Cutting the modified paper into a size of 3cm multiplied by 6cm, and uniformly coating the paper surface by adopting liquid metal EGaInSn as a reducing agent to prepare the acid sensor. Then 0.5mol/L hydrochloric acid is adopted to spray on the surface of the paper, so as to realize the change of the surface color, the color development process is shown in figure 9, and the color development effect is shown in figure 10.
Comparative example 1
The difference compared with example 1 is that aluminum particles are used as the reaction raw material.
The method comprises the following specific steps:
1) Mixing 30 mu m AMT powder with hydrochloric acid with concentration value of 0.5mol/L according to mass ratio of 1:10, selecting mixed solution temperature of 20 ℃, and placing into a glass beaker;
2) Adding 2g of aluminum particles (particle size 40 μm) into the mixed solution, standing the solution, and reacting for 30min;
after the aluminum powder is adopted, the solution turns from colorless to turbid and finally turns into blue. This is because aluminum powder is added into the solution, a large amount of hydrogen is generated, unnecessary substances are introduced, experimental observation is disturbed, and the convenient application is not facilitated. In addition, aluminum particles react with AMT, and subsequent separation treatment cannot be performed, resulting in an increase in reaction cost and a dangerous coefficient of performance (hydrogen is flammable and explosive).
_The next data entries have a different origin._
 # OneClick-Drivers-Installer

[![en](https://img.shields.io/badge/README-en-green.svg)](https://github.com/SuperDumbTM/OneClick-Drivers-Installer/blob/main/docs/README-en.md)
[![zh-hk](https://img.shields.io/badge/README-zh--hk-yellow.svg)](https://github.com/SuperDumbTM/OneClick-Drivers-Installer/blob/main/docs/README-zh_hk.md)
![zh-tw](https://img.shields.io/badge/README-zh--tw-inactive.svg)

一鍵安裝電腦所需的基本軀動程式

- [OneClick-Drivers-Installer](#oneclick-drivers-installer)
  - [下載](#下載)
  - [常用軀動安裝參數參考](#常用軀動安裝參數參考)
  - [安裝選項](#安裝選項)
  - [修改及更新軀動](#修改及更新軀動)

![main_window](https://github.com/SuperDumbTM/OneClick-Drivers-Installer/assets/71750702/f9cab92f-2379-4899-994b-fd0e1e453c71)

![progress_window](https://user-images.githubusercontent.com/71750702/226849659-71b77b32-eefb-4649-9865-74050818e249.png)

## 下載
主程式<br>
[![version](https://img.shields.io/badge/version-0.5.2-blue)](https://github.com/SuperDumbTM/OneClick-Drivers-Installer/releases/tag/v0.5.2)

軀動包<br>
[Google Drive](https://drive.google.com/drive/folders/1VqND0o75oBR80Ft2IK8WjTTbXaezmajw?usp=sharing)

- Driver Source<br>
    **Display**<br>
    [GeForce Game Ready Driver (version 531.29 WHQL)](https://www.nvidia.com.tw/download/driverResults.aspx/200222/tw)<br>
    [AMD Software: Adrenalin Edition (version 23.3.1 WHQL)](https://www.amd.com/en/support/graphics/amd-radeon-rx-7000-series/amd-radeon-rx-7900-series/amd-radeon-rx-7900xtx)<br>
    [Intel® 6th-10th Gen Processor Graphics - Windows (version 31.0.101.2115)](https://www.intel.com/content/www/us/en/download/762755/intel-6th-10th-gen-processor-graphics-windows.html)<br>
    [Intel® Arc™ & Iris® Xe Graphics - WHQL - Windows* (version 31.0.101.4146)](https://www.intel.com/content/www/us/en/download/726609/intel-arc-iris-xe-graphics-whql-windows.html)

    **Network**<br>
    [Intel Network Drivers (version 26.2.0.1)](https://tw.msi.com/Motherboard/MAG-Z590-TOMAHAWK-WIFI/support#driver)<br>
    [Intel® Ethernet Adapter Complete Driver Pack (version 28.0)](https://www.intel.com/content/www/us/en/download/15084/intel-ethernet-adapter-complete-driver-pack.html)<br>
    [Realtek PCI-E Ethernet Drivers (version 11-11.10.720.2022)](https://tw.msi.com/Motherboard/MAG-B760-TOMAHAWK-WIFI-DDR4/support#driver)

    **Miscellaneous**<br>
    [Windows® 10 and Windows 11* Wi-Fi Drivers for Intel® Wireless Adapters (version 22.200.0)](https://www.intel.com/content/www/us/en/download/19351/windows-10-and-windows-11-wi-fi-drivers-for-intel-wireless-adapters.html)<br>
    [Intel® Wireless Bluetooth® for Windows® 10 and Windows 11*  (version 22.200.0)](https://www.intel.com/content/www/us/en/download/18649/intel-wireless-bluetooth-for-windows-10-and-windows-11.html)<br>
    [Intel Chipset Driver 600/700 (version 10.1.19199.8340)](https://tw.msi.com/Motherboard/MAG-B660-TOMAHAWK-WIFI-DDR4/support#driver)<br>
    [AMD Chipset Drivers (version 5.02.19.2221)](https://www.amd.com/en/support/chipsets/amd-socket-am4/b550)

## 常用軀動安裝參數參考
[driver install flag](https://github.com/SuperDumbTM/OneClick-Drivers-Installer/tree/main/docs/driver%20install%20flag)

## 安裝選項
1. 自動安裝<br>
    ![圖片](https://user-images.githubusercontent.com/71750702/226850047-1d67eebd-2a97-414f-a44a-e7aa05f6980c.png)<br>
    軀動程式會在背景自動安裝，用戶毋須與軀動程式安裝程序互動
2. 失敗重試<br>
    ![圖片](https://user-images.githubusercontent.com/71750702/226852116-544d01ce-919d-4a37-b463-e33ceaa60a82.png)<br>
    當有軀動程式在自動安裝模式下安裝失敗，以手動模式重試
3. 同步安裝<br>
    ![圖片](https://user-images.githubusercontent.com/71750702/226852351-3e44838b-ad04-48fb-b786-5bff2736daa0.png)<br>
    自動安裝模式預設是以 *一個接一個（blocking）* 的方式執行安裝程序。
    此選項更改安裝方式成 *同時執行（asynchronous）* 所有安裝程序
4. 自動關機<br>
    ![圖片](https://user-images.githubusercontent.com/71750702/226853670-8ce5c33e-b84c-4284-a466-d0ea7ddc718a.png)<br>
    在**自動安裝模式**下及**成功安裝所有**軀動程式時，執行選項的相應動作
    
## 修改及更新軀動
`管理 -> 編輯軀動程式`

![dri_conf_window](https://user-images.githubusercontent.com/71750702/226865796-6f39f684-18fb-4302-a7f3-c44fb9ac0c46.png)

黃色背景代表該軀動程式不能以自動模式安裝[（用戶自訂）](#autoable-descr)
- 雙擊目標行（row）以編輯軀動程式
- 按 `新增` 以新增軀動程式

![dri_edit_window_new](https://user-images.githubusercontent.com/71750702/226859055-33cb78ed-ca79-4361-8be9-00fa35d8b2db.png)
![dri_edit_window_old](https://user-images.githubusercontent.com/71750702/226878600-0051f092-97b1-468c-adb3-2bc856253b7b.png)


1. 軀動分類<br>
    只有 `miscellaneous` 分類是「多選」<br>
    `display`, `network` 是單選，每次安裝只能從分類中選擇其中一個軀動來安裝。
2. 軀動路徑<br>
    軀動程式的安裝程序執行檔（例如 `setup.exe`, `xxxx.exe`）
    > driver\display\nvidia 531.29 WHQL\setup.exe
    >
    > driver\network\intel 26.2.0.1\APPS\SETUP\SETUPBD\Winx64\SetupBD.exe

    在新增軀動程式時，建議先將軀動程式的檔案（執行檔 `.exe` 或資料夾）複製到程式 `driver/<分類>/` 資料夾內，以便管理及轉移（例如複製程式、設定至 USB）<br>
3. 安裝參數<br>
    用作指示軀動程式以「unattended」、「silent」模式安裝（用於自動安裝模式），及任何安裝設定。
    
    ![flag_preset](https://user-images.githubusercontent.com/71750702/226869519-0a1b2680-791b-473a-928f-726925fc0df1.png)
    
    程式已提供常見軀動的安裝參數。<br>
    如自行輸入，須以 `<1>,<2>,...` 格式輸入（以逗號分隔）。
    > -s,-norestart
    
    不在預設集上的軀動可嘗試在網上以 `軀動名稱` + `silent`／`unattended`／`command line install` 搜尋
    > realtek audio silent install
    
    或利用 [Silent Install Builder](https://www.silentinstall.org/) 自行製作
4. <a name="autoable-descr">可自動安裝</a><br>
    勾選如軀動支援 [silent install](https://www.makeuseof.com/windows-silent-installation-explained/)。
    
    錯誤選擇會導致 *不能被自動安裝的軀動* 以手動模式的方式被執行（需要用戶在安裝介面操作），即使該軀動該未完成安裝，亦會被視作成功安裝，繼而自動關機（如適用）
While the invention has been described in detail in the foregoing general description, embodiments and experiments, it will be apparent to those skilled in the art that modifications and improvements can be made thereto. Accordingly, such modifications or improvements may be made without departing from the spirit of the invention and are intended to be within the scope of the invention as claimed.

Claims (10)

1. A process for the preparation of heteropolyblue comprising the steps of:
1) Dissolving ammonium metatungstate powder in an aqueous solution with an acid concentration value not lower than 0.1 mol/L;
2) And adding gallium-based liquid metal into the solution for reaction.
2. The preparation method according to claim 1, wherein the heteropolyblue is obtained by drying the solution obtained after the reaction in step 2).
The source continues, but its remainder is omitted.